Transitions. In fire briefings, we often warn of the changing risks as we move into or out of complexity, from one form of management or communication, or when we change roles or tactics, or when the fire itself is more likely move between routine and extreme, Our shorthand for this is a cautionary word — “transitions.” During transitions we’re more likely to oversimplify the jumble. We throw more people, tools and tactics against the fire and the risk of bad results multiplies.
The lessons learned from transitions are on our mind — 25 years ago, on July 6 1994, 14 firefighters died when the South Canyon Fire blew up on Storm King Mountain in western Colorado. The fire transitioned and strategy and leadership and lives succumbed to physics. There will be a memorial on the mountain, and we remember those who were lost and who survived – on South Canyon, Thirty Mile, Dude, Yarnell, and all the other fire tragedies – in part by renewing our commitment to manage fire for firefighter and public safety.

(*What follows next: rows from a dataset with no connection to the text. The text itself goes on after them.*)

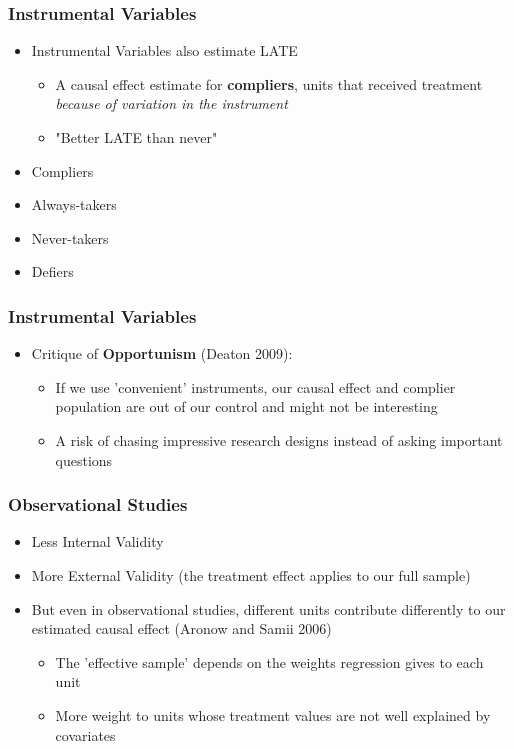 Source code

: \documentclass[xcolor=x11names,compress]{beamer}\usepackage[]{graphicx}\usepackage[]{xcolor}
\renewcommand{\(}{\begin{columns}}
\renewcommand{\)}{\end{columns}}
\newcommand{\<}[1]{\begin{column}{#1}}
\renewcommand{\>}{\end{column}}
\begin{document}
\begin{frame}
\frametitle{Instrumental Variables}
\begin{itemize}
\item Instrumental Variables also estimate LATE
\begin{itemize}
\item A causal effect estimate for \textbf{compliers}, units that received treatment \textit{because of variation in the instrument}
\item "Better LATE than never"
\end{itemize}
\item Compliers
\item Always-takers
\item Never-takers
\item Defiers
\end{itemize}
\end{frame}

\begin{frame}
\frametitle{Instrumental Variables}
\begin{itemize}
\item Critique of \textbf{Opportunism} (Deaton 2009):
\pause
\begin{itemize}
\item If we use 'convenient' instruments, our causal effect and complier population are out of our control and might not be interesting
\pause
\item A risk of chasing impressive research designs instead of asking important questions
\end{itemize}
\end{itemize}
\end{frame}

\begin{frame}
\frametitle{Observational Studies}
\begin{itemize}
\item Less Internal Validity
\pause
\item More External Validity (the treatment effect applies to our full sample)
\pause
\item But even in observational studies, different units contribute differently to our estimated causal effect (Aronow and Samii 2006)
\pause
\begin{itemize}
\item The 'effective sample' depends on the weights regression gives to each unit
\pause
\item More weight to units whose treatment values are not well explained by covariates
\end{itemize}
\end{itemize}
\end{frame}
\end{document}
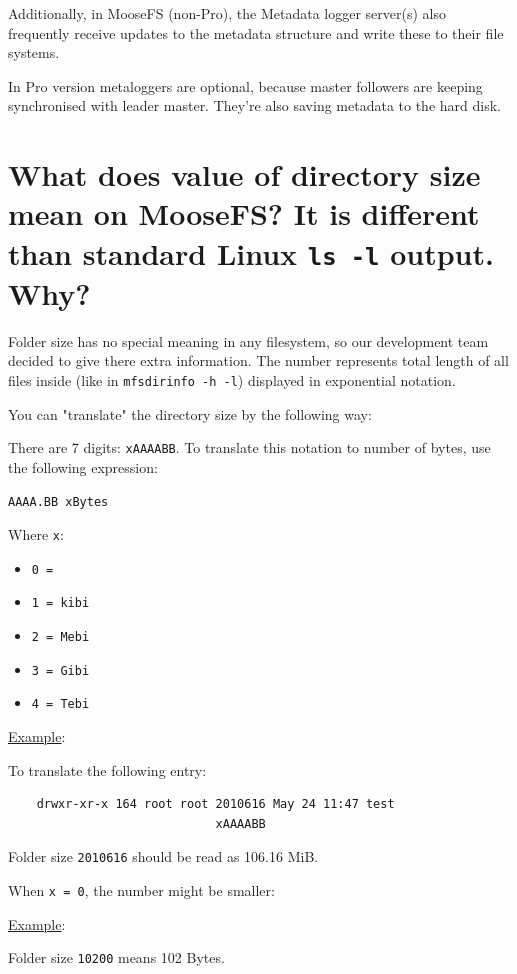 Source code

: \documentclass[a4paper,11pt,english]{report}
\def\code#1{\texttt{#1}}
\begin{document}
		Additionally, in MooseFS (non-Pro), the Metadata logger server(s) also frequently receive updates to the metadata structure and write these to their file systems.
		
		In Pro version metaloggers are optional, because master followers are keeping synchronised with leader master. They're also saving metadata to the hard disk.
		
		\section{What does value of directory size mean on MooseFS? It is different than standard Linux \code{ls -l} output. Why?}
		Folder size has no special meaning in any filesystem, so our development team decided to give there extra information. The number represents total length of all files inside (like in \code{mfsdirinfo -h -l}) displayed in exponential notation.

		You can "translate" the directory size by the following way:

		There are 7 digits: \code{xAAAABB}. To translate this notation to number of bytes, use the following expression:

		\code{AAAA.BB xBytes}
		
		Where \code{x}:
		\begin{itemize}
			\item \code{0 =}
			\item \code{1 = kibi}
			\item \code{2 = Mebi}
			\item \code{3 = Gibi}
			\item \code{4 = Tebi}
		\end{itemize}

		\bigskip

		\underline{Example}:
		
		To translate the following entry:
		
		\begin{lstlisting}
	drwxr-xr-x 164 root root 2010616 May 24 11:47 test
	                         xAAAABB
		\end{lstlisting}

		Folder size \code{2010616} should be read as 106.16 MiB.
		
		\bigskip
		
		When \code{x = 0}, the number might be smaller:
		
		\underline{Example}:
		
		Folder size \code{10200} means 102 Bytes.
\end{document}

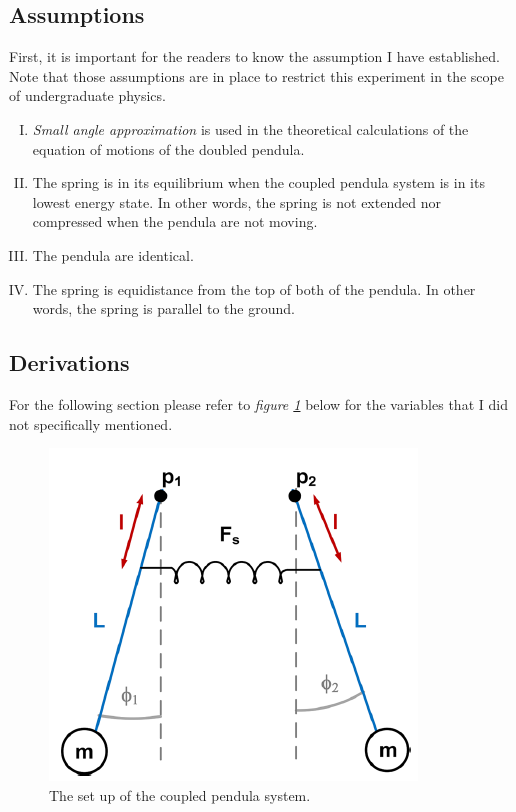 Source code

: \documentclass[aps,prl,reprint,10pt,amsmath,amssymb,superscriptaddress,a4paper]{revtex4-2}
\begin{document}
\subsection{Assumptions}
First, it is important for the readers to know the assumption I have established. Note that those assumptions are in place to restrict this experiment in the scope of undergraduate physics.
\begin{enumerate}[I.]
    \item \textit{Small angle approximation} is used in the theoretical calculations of the equation of motions of the doubled pendula. \label{Assumption 1}
    \item The spring is in its equilibrium when the coupled pendula system is in its lowest energy state. In other words, the spring is not extended nor compressed when the pendula are not moving. \label{Assumption 2}
    \item The pendula are identical. \label{Assumption 3}
    \item The spring is equidistance from the top of both of the pendula. In other words, the spring is parallel to the ground. \label{Assumption 4} 
\end{enumerate}

\subsection{Derivations}
For the following section please refer to \textit{figure \ref{fig 1}} below for the variables that I did not specifically mentioned.
\begin{figure}[H]
    \includegraphics[width = 8 cm]{images/coupledpendula set up.png}
    \caption{The set up of the coupled pendula system.\citep{lab_note} \label{fig 1}}
\end{figure}
\end{document}
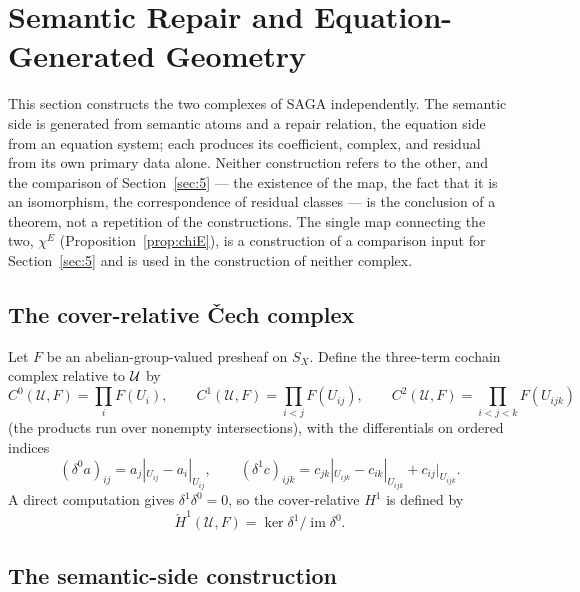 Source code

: \section{Semantic Repair and Equation-Generated Geometry}\label{sec:4}

This section constructs the two complexes of SAGA independently. The
semantic side is generated from semantic atoms and a repair relation, the
equation side from an equation system; each produces its coefficient,
complex, and residual from its own primary data alone. Neither
construction refers to the other, and the comparison of
Section~\ref{sec:5} --- the existence of the map, the fact that it is an
isomorphism, the correspondence of residual classes --- is the conclusion of a theorem,
not a repetition of the constructions. The single map connecting the two,
$\chi^E$ (Proposition~\ref{prop:chiE}), is a construction of a comparison
input for Section~\ref{sec:5} and is used in the construction of neither
complex.

\subsection{The cover-relative \v{C}ech complex}\label{sec:41}

Let $F$ be an abelian-group-valued presheaf on $S_X$. Define the
three-term cochain complex relative to $\cU$ by
\[
C^0(\mathcal U,F)=\prod_iF(U_i),\qquad
C^1(\mathcal U,F)=\prod_{i<j}F(U_{ij}),\qquad
C^2(\mathcal U,F)=\prod_{i<j<k}F(U_{ijk})
\]
(the products run over nonempty intersections), with the differentials on
ordered indices
\[
(\delta^0a)_{ij}=a_j|_{U_{ij}}-a_i|_{U_{ij}},
\qquad
(\delta^1c)_{ijk}=c_{jk}|_{U_{ijk}}-c_{ik}|_{U_{ijk}}+c_{ij}|_{U_{ijk}}.
\]
A direct computation gives $\delta^1\delta^0=0$, so the cover-relative
$H^1$ is defined by
\[
\check H^1(\mathcal U,F)=\ker\delta^1/\operatorname{im}\delta^0.
\]

\subsection{The semantic-side construction}\label{sec:42}


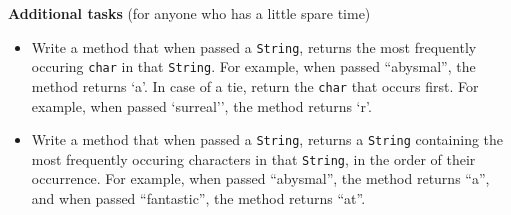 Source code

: \vskip 1cm

\textbf{Additional tasks} (for anyone who has a little spare time)

\begin{itemize}
\item Write a method that when passed a \texttt{String}, returns the most frequently occuring \texttt{char} in that \texttt{String}. For example, when passed ``abysmal'', the method returns `a'. In case of a tie, return the \texttt{char} that occurs first. For example, when passed `surreal'', the method returns `r'.

\item Write a method that when passed a \texttt{String}, returns a \texttt{String} containing the most frequently occuring characters in that \texttt{String}, in the order of their occurrence. For example, when passed ``abysmal'', the method returns ``a'', and when passed ``fantastic'', the method returns ``at''.

\end{itemize}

Transition risks have parallels beyond fire management. Today, some seek to face our changing global risks by falling into the transition error of tunnel vision — seeking shelter in nationalism or climate-crisis denialism. We may be leery of social and political influences yet these too are in our risk-pool as we build fire-service and fire-science organizations that may thrive amid transitions.
Which may explain an evolving focus in Wildfire on organizational resilience. For instance, the current issue-dialogue paper frames questions and shares responses about our changing approaches to fire suppression, plus we share your responses to IAWF’s first issue-paper dialogue on extreme fire — all of which are shaped by our search for resilience amid climate and political transitions. Similarly, Eric Kennedy seeks new paths forward for fire science, and our Fire Globe series continues as an international team explores what the melding of science-and-practice looks like in Turkey.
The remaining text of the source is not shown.